Yes, I realize mises is about as libertarian as they get. Would it incline you to actually look at the numbers if I took the time myself to pull the SECs budgets directly from some .gov website and created the spreadsheet on my own? Are you saying that because the guy at my link is a libertarian the numbers he has cobbled together for you are lies or have some spin? Pryderi posted some brain dead link and made some brain dead assertion that rethuglicans slashed and burned SEC budgets and thats why the SEC is so ineffective at it's job. Some individual in the world has pulled together data on just what their budgets were, what percents they changed, and who happened to be president when those things happened. If you can't agree that this type of information is as non partisan as it gets, then there is simply no reason for you to bother attempting discussing ANY political topic because your mind is made up and you've resigned yourself to wallow in ignorance.
Quote : | "The overall trading volume of the market has also grown" |
And? I'm open to any sort of connection you can make between trading volume and SEC budget but just stating the numbers isn't a connection.10/15/2011 11:21:25 AM |
timswar All American 41050 Posts user info edit post |
[Edited on October 15, 2011 at 11:25 AM. Reason : Naw, not gonna go there. You're smart enough to spot it yourself.]
10/15/2011 11:24:53 AM |
Chance Suspended 4725 Posts user info edit post |
No, please timwar...more platitudes and no analysis of data as you make sweeping conclusions that are nothing more than bias confirmations. I want to know what it is like to just take whatever horseshit the media has fed me and not question it at all. What is that like? 10/15/2011 11:27:29 AM |
timswar All American 41050 Posts user info edit post |
Actually, I was just going to point out that your strict adherence to the numbers seems to be issue based. I took the reply out because it was too personally directed for my tastes.
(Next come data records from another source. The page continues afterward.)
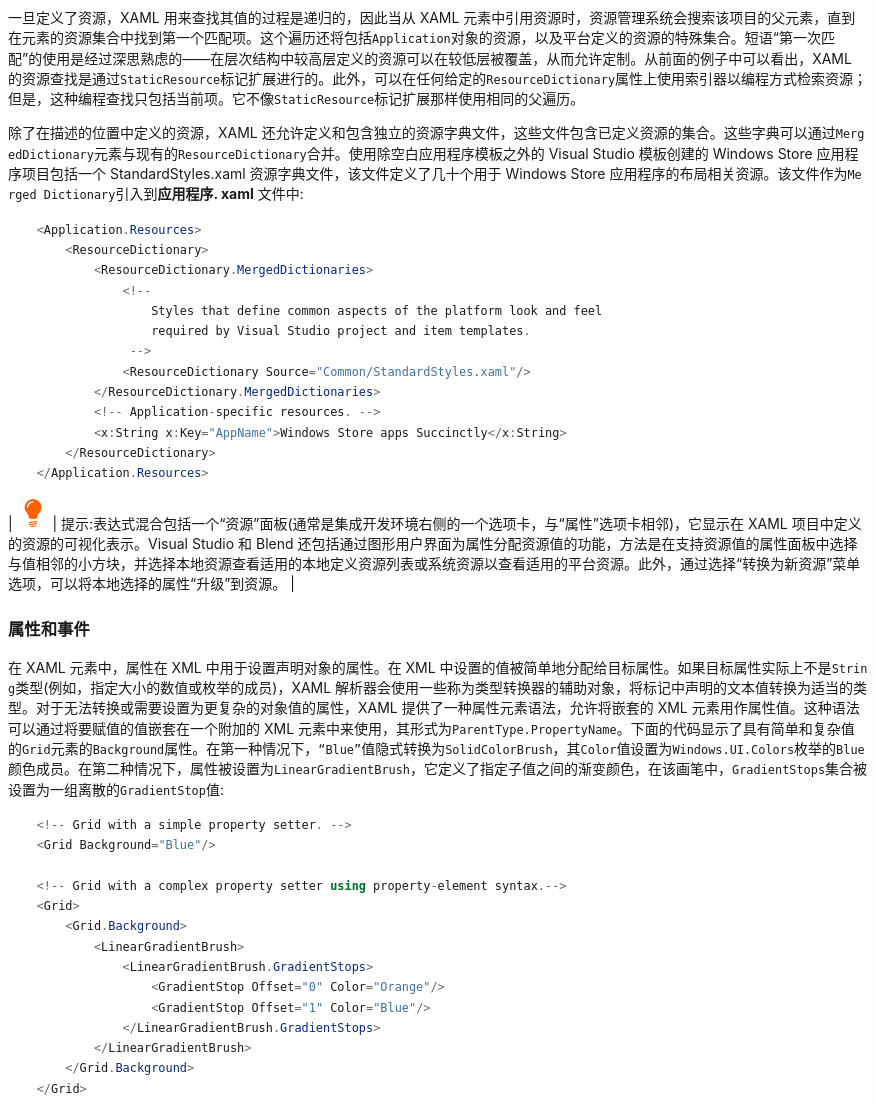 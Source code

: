 一旦定义了资源，XAML 用来查找其值的过程是递归的，因此当从 XAML 元素中引用资源时，资源管理系统会搜索该项目的父元素，直到在元素的资源集合中找到第一个匹配项。这个遍历还将包括`Application`对象的资源，以及平台定义的资源的特殊集合。短语“第一次匹配”的使用是经过深思熟虑的——在层次结构中较高层定义的资源可以在较低层被覆盖，从而允许定制。从前面的例子中可以看出，XAML 的资源查找是通过`StaticResource`标记扩展进行的。此外，可以在任何给定的`ResourceDictionary`属性上使用索引器以编程方式检索资源；但是，这种编程查找只包括当前项。它不像`StaticResource`标记扩展那样使用相同的父遍历。

除了在描述的位置中定义的资源，XAML 还允许定义和包含独立的资源字典文件，这些文件包含已定义资源的集合。这些字典可以通过`MergedDictionary`元素与现有的`ResourceDictionary`合并。使用除空白应用程序模板之外的 Visual Studio 模板创建的 Windows Store 应用程序项目包括一个 StandardStyles.xaml 资源字典文件，该文件定义了几十个用于 Windows Store 应用程序的布局相关资源。该文件作为`Merged Dictionary`引入到**应用程序. xaml** 文件中:

```cs
    <Application.Resources>
        <ResourceDictionary>
            <ResourceDictionary.MergedDictionaries>
                <!--
                    Styles that define common aspects of the platform look and feel
                    required by Visual Studio project and item templates.
                 -->
                <ResourceDictionary Source="Common/StandardStyles.xaml"/>
            </ResourceDictionary.MergedDictionaries>
            <!-- Application-specific resources. -->
            <x:String x:Key="AppName">Windows Store apps Succinctly</x:String>
        </ResourceDictionary>
    </Application.Resources>

```

| ![](img/tip.png) | 提示:表达式混合包括一个“资源”面板(通常是集成开发环境右侧的一个选项卡，与“属性”选项卡相邻)，它显示在 XAML 项目中定义的资源的可视化表示。Visual Studio 和 Blend 还包括通过图形用户界面为属性分配资源值的功能，方法是在支持资源值的属性面板中选择与值相邻的小方块，并选择本地资源查看适用的本地定义资源列表或系统资源以查看适用的平台资源。此外，通过选择“转换为新资源”菜单选项，可以将本地选择的属性“升级”到资源。 |

### 属性和事件

在 XAML 元素中，属性在 XML 中用于设置声明对象的属性。在 XML 中设置的值被简单地分配给目标属性。如果目标属性实际上不是`String`类型(例如，指定大小的数值或枚举的成员)，XAML 解析器会使用一些称为类型转换器的辅助对象，将标记中声明的文本值转换为适当的类型。对于无法转换或需要设置为更复杂的对象值的属性，XAML 提供了一种属性元素语法，允许将嵌套的 XML 元素用作属性值。这种语法可以通过将要赋值的值嵌套在一个附加的 XML 元素中来使用，其形式为`ParentType.PropertyName`。下面的代码显示了具有简单和复杂值的`Grid`元素的`Background`属性。在第一种情况下，`“Blue”`值隐式转换为`SolidColorBrush`，其`Color`值设置为`Windows.UI.Colors`枚举的`Blue`颜色成员。在第二种情况下，属性被设置为`LinearGradientBrush`，它定义了指定子值之间的渐变颜色，在该画笔中，`GradientStops`集合被设置为一组离散的`GradientStop`值:

```cs
    <!-- Grid with a simple property setter. -->
    <Grid Background="Blue"/>

    <!-- Grid with a complex property setter using property-element syntax.-->
    <Grid>
        <Grid.Background>
            <LinearGradientBrush>
                <LinearGradientBrush.GradientStops>
                    <GradientStop Offset="0" Color="Orange"/>
                    <GradientStop Offset="1" Color="Blue"/>
                </LinearGradientBrush.GradientStops>
            </LinearGradientBrush>
        </Grid.Background>
    </Grid>

```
Oddly enough, when it comes to the SEC itself I'd agree that it's a pretty lousy example of a government agency. It's not that I think they're over or under regulating the financial industry, I just think they do a bad job of managing that industry.
Better people with less industry ties and more ability to anticipate some of the sneaker abuses would make for a much better SEC and much more efficient regulation. Unfortunately hiring better people is next to impossible in today's government. Too many hoops to go through both for the appointed and non-appointed positions.
[Edited on October 15, 2011 at 11:37 AM. Reason : .] 10/15/2011 11:36:25 AM |
Chance Suspended 4725 Posts user info edit post |
Quote : | "Better people with less industry ties and more ability to anticipate some of the sneaker abuses would make for a much better SEC and much more efficient regulation." |
This is my problem with all casual liberals. Hell, in some respects this is something I likely said a couple years ago - WHEN I VOTED FOR OBAMA. It's often very easy to identify what could be fixed and theorize on what would make things better in general (while probably ignoring the unintended consequences). But we've got a long enough history to draw from to realize this is nothing more than wishful thinking. This is a classic Kris comment, that governments can get better despite all evidence that they don't. Over how long a time period and with how much evidence do you need to realize you have to abandon this fantasy that...if only we got the right people in the right place then everything would be fine?10/15/2011 11:45:26 AM |
timswar All American 41050 Posts user info edit post |
Evidence that they don't. Ever? You're arguing that under no circumstances can a government improve its function?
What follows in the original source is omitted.